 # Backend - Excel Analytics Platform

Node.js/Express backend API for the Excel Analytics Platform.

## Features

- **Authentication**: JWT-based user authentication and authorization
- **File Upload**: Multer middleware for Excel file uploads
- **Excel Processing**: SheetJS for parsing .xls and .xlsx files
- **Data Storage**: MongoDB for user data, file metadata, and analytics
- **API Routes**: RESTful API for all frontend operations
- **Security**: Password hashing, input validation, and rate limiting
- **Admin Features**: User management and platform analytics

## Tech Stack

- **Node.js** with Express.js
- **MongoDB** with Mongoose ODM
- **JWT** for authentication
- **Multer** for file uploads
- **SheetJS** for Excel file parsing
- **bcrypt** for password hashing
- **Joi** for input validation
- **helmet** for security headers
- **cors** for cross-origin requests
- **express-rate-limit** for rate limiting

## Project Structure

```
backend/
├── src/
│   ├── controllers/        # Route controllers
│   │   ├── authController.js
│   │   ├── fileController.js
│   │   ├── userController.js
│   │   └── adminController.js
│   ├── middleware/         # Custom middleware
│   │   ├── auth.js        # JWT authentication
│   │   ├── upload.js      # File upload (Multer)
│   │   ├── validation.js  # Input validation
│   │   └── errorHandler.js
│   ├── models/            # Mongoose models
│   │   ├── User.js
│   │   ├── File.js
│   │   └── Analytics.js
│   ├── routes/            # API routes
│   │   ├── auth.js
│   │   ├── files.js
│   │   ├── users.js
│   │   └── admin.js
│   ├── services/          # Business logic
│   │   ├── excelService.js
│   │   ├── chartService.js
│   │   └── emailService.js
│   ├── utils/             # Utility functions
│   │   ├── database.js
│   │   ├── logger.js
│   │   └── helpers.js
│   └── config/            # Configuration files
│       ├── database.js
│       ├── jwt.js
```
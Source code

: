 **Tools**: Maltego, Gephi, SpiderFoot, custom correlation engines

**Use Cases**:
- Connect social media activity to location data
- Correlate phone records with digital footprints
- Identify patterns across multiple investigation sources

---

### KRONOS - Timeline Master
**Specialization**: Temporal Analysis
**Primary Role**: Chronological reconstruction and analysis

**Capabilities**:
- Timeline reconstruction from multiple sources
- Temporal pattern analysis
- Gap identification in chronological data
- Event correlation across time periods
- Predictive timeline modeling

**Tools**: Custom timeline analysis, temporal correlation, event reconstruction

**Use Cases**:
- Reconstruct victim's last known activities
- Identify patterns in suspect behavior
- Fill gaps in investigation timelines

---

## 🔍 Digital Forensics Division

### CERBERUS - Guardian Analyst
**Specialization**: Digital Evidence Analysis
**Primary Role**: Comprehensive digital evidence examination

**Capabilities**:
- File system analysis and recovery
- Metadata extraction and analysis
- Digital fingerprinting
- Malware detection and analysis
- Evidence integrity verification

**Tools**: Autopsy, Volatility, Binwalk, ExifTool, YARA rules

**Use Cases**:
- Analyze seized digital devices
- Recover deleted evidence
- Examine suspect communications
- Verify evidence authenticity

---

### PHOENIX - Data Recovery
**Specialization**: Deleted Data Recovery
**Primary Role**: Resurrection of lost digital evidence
○ ○ ○ ○ ○ ○ ○
Task: Using the listing above, locate the lines that hold "Specialization" and copy each one.

Answer to this exercise:
**Specialization**: Temporal Analysis
**Specialization**: Digital Evidence Analysis
**Specialization**: Deleted Data Recovery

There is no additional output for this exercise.